:: What you should do ::
Exclude the pictures, then restate exactly each line of the data below from the first through the line containing "The site is built".

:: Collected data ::

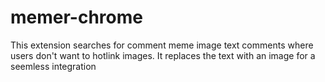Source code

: memer-chrome
============

This extension searches for comment meme image text comments where users don't want to hotlink images.
It replaces the text with an image for a seemless integration
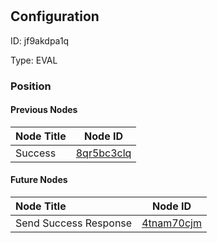 # 
## Configuration
ID:  jf9akdpa1q

Type: EVAL 








### Position

#### Previous Nodes
| Node Title | Node ID |
| :------------- | ------------ |
| Success | [8qr5bc3clq](./8qr5bc3clq.md) | 
 
 #### Future Nodes
| Node Title | Node ID |
| :------------- | ------------ |
| Send Success Response |[4tnam70cjm](./4tnam70cjm.md) | 
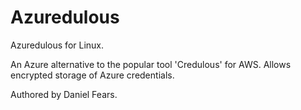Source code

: # Azuredulous
Azuredulous for Linux.

An Azure alternative to the popular tool 'Credulous' for AWS. Allows encrypted storage of Azure credentials.

Authored by Daniel Fears.
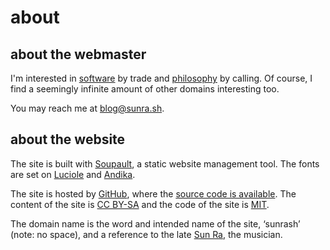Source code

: # about

## about the webmaster

I'm interested in [software](/blog) by trade and [philosophy](/reading) by calling. Of course, I find a seemingly infinite amount of other domains interesting too.

You may reach me at [blog@sunra.sh](mailto:blog@sunra.sh).

## about the website

The site is built with [Soupault](https://soupault.app/), a static website management tool. The fonts are set on [Luciole](https://www.luciole-vision.com/) and [Andika](https://software.sil.org/andika/).

The site is hosted by [GitHub](https://pages.github.com/), where the [source code is available](https://github.com/welpblah/welpblah.github.io). The content of the site is [CC BY-SA](/LICENSE-content.txt) and the code of the site is [MIT](/LICENSE-code.txt).

The domain name is the word and intended name of the site, ‘sunrash’ (note: no space), and a reference to the late [Sun Ra](https://en.wikipedia.org/wiki/Sun_Ra), the musician.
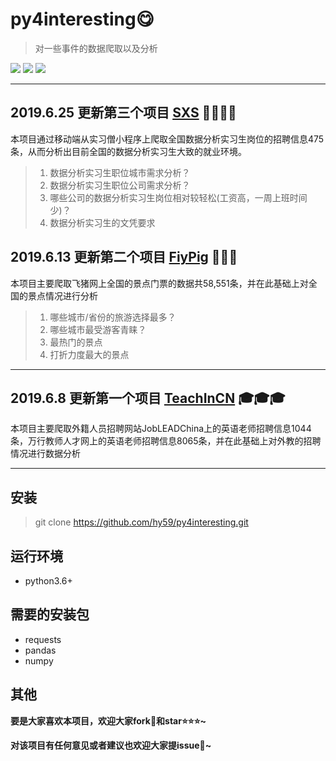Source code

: # py4interesting😋
>对一些事件的数据爬取以及分析

![](https://img.shields.io/badge/python%20-3.6-brightgreen.svg) ![](https://img.shields.io/badge/build-passing-green.svg) ![](https://img.shields.io/badge/author-Chase%20Huang-yellowgreen.svg)

------

## 2019.6.25 更新第三个项目 [SXS](https://github.com/hy59/py4interesting/tree/master/Shixiseng) 💼🏃👨‍🎓
本项目通过移动端从实习僧小程序上爬取全国数据分析实习生岗位的招聘信息475条，从而分析出目前全国的数据分析实习生大致的就业环境。
>1. 数据分析实习生职位城市需求分析？
>2. 数据分析实习生职位公司需求分析？
>3. 哪些公司的数据分析实习生岗位相对较轻松(工资高，一周上班时间少)？
>4. 数据分析实习生的文凭要求

## 2019.6.13 更新第二个项目 [FiyPig](https://github.com/hy59/py4interesting/tree/master/Flypig) 🐷🎠💸
本项目主要爬取飞猪网上全国的景点门票的数据共58,551条，并在此基础上对全国的景点情况进行分析
>1. 哪些城市/省份的旅游选择最多？
>2. 哪些城市最受游客青睐？
>3. 最热门的景点
>4. 打折力度最大的景点
------

## 2019.6.8 更新第一个项目 [TeachInCN](https://github.com/hy59/py4interesting/tree/master/TeachInCN) 🎓🎓🎓
本项目主要爬取外籍人员招聘网站JobLEADChina上的英语老师招聘信息1044条，万行教师人才网上的英语老师招聘信息8065条，并在此基础上对外教的招聘情况进行数据分析

------

## 安装

>git clone https://github.com/hy59/py4interesting.git

## 运行环境
- python3.6+

## 需要的安装包
- requests
- pandas 
- numpy 

## 其他

**要是大家喜欢本项目，欢迎大家fork🍴和star⭐⭐⭐~**

**对该项目有任何意见或者建议也欢迎大家提issue🙋~**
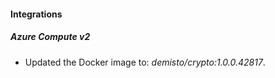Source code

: #### Integrations
##### Azure Compute v2
- Updated the Docker image to: *demisto/crypto:1.0.0.42817*.
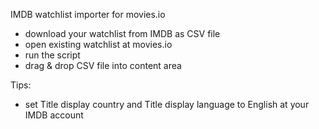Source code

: IMDB watchlist importer for movies.io

- download your watchlist from IMDB as CSV file
- open existing watchlist at movies.io
- run the script
- drag & drop CSV file into content area

Tips:

- set Title display country and Title display language to English at your IMDB account
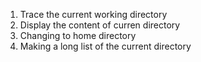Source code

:1. Trace the current working directory
2. Display the content of curren directory
3. Changing to home directory
4. Making a long list of the current directory

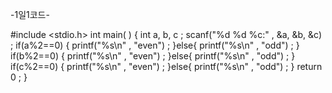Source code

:    -1일1코드-

#include <stdio.h>
int main( )
 {
    int a, b, c ;
    scanf("%d %d %c:" , &a, &b, &c) ;
    if(a%2==0)
     {
       printf("%s\n" , "even") ;
      }else{
        printf("%s\n" , "odd") ;
        }
    if(b%2==0)
     {
       printf("%s\n" , "even") ;
      }else{
        printf("%s\n" , "odd") ;
         }
     if(c%2==0)
     {
       printf("%s\n" , "even") ;
      }else{
        printf("%s\n" , "odd") ;
        }
    return 0 ;
 }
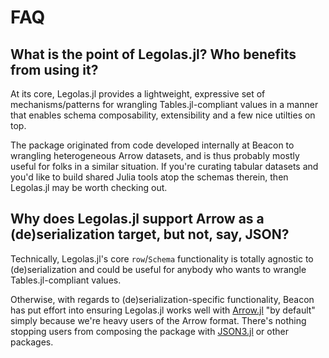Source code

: # FAQ

## What is the point of Legolas.jl? Who benefits from using it?

At its core, Legolas.jl provides a lightweight, expressive set of mechanisms/patterns for wrangling Tables.jl-compliant values in a manner that enables schema composability, extensibility and a few nice utilties on top.

The package originated from code developed internally at Beacon to wrangling heterogeneous Arrow datasets, and is thus probably mostly useful for folks in a similar situation. If you're curating tabular datasets and you'd like to build shared Julia tools atop the schemas therein, then Legolas.jl may be worth checking out.

## Why does Legolas.jl support Arrow as a (de)serialization target, but not, say, JSON?

Technically, Legolas.jl's core `row`/`Schema` functionality is totally agnostic to (de)serialization and could be useful for anybody who wants to wrangle Tables.jl-compliant values.

Otherwise, with regards to (de)serialization-specific functionality, Beacon has put effort into ensuring Legolas.jl works well with [Arrow.jl](https://github.com/JuliaData/Arrow.jl) "by default" simply because we're heavy users of the Arrow format. There's nothing stopping users from composing the package with [JSON3.jl](https://github.com/quinnj/JSON3.jl) or other packages.
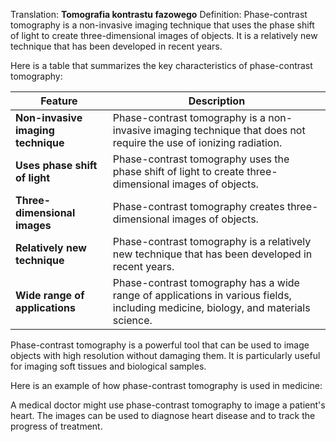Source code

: Translation: **Tomografia kontrastu fazowego**
Definition:
Phase-contrast tomography is a non-invasive imaging technique that uses the phase shift of light to create three-dimensional images of objects. It is a relatively new technique that has been developed in recent years.

Here is a table that summarizes the key characteristics of phase-contrast tomography:

|Feature|Description|
|---|---|
|**Non-invasive imaging technique**|Phase-contrast tomography is a non-invasive imaging technique that does not require the use of ionizing radiation.|
|**Uses phase shift of light**|Phase-contrast tomography uses the phase shift of light to create three-dimensional images of objects.|
|**Three-dimensional images**|Phase-contrast tomography creates three-dimensional images of objects.|
|**Relatively new technique**|Phase-contrast tomography is a relatively new technique that has been developed in recent years.|
|**Wide range of applications**|Phase-contrast tomography has a wide range of applications in various fields, including medicine, biology, and materials science.|

Phase-contrast tomography is a powerful tool that can be used to image objects with high resolution without damaging them. It is particularly useful for imaging soft tissues and biological samples.

Here is an example of how phase-contrast tomography is used in medicine:

A medical doctor might use phase-contrast tomography to image a patient's heart. The images can be used to diagnose heart disease and to track the progress of treatment.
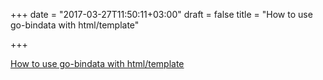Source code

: +++
date = "2017-03-27T11:50:11+03:00"
draft = false
title = "How to use go-bindata with html/template"

+++

<p><a href="http://pliutau.com/go-bindata-html-template">How to use go-bindata with html/template</a></p>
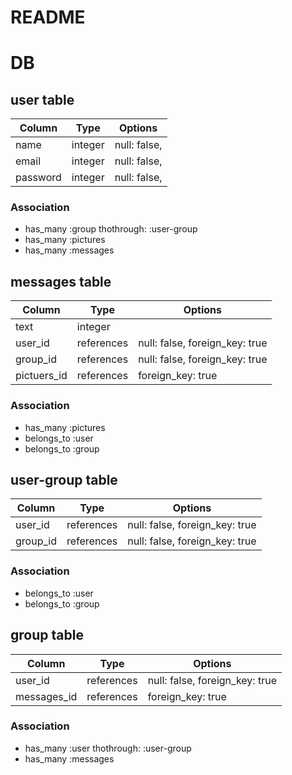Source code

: # README

# DB      

## user table
|Column|Type|Options|
|------|----|-------|
|name|integer|null: false,|
|email|integer|null: false,|
|password|integer|null: false,|
### Association
- has_many :group thothrough: :user-group
- has_many :pictures
- has_many :messages

## messages  table

|Column|Type|Options|
|------|----|-------|
|text|integer||
|user_id|references|null: false, foreign_key: true|
|group_id|references|null: false, foreign_key: true|
|pictuers_id|references|foreign_key: true|

### Association
- has_many :pictures
- belongs_to :user
- belongs_to :group

## user-group  table

|Column|Type|Options|
|------|----|-------|
|user_id|references|null: false, foreign_key: true|
|group_id|references|null: false, foreign_key: true|

### Association
- belongs_to :user
- belongs_to :group

## group  table

|Column|Type|Options|
|------|----|-------|
|user_id|references|null: false, foreign_key: true|
|messages_id|references|foreign_key: true|

### Association
- has_many :user thothrough: :user-group
- has_many :messages







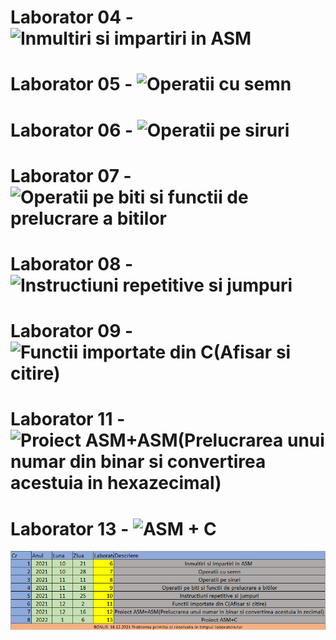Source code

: # Laborator 04 - ![Inmultiri si impartiri in ASM](https://github.com/Leonard1403/University/tree/master/An1/Sem1/Arhitectura%20sistemelor%20de%20calcul/Tema/21.10.2021/Inmultiri%20si%20Impartiri)  
# Laborator 05 - ![Operatii cu semn](https://github.com/Leonard1403/University/tree/master/An1/Sem1/Arhitectura%20sistemelor%20de%20calcul/Tema/28.10.2021)
# Laborator 06 - ![Operatii pe siruri](https://github.com/Leonard1403/University/tree/master/An1/Sem1/Arhitectura%20sistemelor%20de%20calcul/Tema/11.11.2021)
# Laborator 07 - ![Operatii pe biti si functii de prelucrare a bitilor](https://github.com/Leonard1403/University/tree/master/An1/Sem1/Arhitectura%20sistemelor%20de%20calcul/Tema/18.11.2021)
# Laborator 08 - ![Instructiuni repetitive si jumpuri](https://github.com/Leonard1403/University/tree/master/An1/Sem1/Arhitectura%20sistemelor%20de%20calcul/Tema/25.11.2021)
# Laborator 09 - ![Functii importate din C(Afisar si citire)](https://github.com/Leonard1403/University/tree/master/An1/Sem1/Arhitectura%20sistemelor%20de%20calcul/Tema/02.12.2021)
# Laborator 11 - ![Proiect ASM+ASM(Prelucrarea unui numar din binar si convertirea acestuia in hexazecimal)](https://github.com/Leonard1403/University/tree/master/An1/Sem1/Arhitectura%20sistemelor%20de%20calcul/Tema/16.12.2021)
# Laborator 13 - ![ASM + C](https://github.com/Leonard1403/University/tree/master/An1/Sem1/Arhitectura%20sistemelor%20de%20calcul/Tema/06.01.2022)
![poza](https://github.com/Leonard1403/University/blob/master/An1/Sem1/Arhitectura%20sistemelor%20de%20calcul/Tema/F%C4%83r%C4%83%20titlu.png)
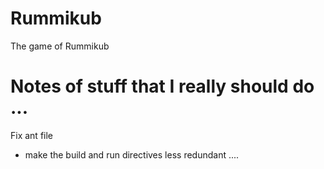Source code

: Rummikub
========

The game of Rummikub

Notes of stuff that I really should do ...
===========================================
Fix ant file 
- make the build and run directives less redundant ....
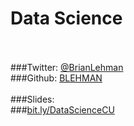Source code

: 
# Data Science

<br></br>
###Twitter: [@BrianLehman](https://twitter.com/BrianLehman)  
###Github: [BLEHMAN](https://github.com/blehman)
<br></br>
###Slides:  
###[bit.ly/DataScienceCU](bit.ly/DataScienceCU)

:: Solved problem ::
Source code

: memer-chrome
============

This extension searches for comment meme image text comments where users don't want to hotlink images.
It replaces the text with an image for a seemless integration
 # 
## Configuration
ID:  jf9akdpa1q

Type: EVAL 








### Position

#### Previous Nodes
| Node Title | Node ID |
| :------------- | ------------ |
| Success | [8qr5bc3clq](./8qr5bc3clq.md) | 
 
 #### Future Nodes
| Node Title | Node ID |
| :------------- | ------------ |
| Send Success Response |[4tnam70cjm](./4tnam70cjm.md) | 
Source code

: # Azuredulous
Azuredulous for Linux.

An Azure alternative to the popular tool 'Credulous' for AWS. Allows encrypted storage of Azure credentials.

Authored by Daniel Fears.
Source code

: # about

## about the webmaster

I'm interested in [software](/blog) by trade and [philosophy](/reading) by calling. Of course, I find a seemingly infinite amount of other domains interesting too.

You may reach me at [blog@sunra.sh](mailto:blog@sunra.sh).

## about the website

The site is built with [Soupault](https://soupault.app/), a static website management tool. The fonts are set on [Luciole](https://www.luciole-vision.com/) and [Andika](https://software.sil.org/andika/).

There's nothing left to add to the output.